- **Records for this exercise**
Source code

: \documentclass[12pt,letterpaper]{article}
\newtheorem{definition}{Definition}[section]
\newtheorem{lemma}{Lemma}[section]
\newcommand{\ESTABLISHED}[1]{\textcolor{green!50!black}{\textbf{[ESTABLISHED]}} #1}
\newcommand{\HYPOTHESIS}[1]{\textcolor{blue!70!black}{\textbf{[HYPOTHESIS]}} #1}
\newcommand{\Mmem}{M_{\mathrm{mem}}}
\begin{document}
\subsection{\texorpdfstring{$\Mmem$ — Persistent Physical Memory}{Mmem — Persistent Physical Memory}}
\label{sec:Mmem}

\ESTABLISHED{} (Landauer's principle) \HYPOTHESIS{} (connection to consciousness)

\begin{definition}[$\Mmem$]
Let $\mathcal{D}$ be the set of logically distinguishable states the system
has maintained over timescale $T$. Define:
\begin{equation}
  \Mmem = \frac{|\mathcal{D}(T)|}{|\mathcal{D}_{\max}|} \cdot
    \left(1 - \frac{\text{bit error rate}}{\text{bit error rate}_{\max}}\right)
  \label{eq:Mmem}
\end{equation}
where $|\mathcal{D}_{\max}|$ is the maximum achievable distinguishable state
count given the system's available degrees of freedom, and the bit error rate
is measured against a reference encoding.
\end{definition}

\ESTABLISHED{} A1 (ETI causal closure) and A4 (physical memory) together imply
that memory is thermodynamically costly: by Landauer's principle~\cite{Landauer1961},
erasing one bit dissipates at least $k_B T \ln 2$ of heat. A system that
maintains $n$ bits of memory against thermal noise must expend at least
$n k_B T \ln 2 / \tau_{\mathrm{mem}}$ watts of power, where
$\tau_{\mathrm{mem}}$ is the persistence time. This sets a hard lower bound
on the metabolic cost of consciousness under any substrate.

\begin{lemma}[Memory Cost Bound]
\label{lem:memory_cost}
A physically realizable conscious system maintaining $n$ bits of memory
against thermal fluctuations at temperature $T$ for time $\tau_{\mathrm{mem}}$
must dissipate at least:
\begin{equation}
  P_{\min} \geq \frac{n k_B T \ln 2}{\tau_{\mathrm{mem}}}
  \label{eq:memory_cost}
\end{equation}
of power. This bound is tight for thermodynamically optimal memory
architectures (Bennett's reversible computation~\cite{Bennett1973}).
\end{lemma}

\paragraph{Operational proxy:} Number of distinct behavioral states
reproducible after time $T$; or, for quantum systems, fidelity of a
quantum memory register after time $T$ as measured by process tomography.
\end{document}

- **Brief**
Please show every line of the records that holds the word "Mmem".

- **Answer to this problem**
\newcommand{\Mmem}{M_{\mathrm{mem}}}
\subsection{\texorpdfstring{$\Mmem$ — Persistent Physical Memory}{Mmem — Persistent Physical Memory}}
\label{sec:Mmem}
\begin{definition}[$\Mmem$]
  \Mmem = \frac{|\mathcal{D}(T)|}{|\mathcal{D}_{\max}|} \cdot
  \label{eq:Mmem}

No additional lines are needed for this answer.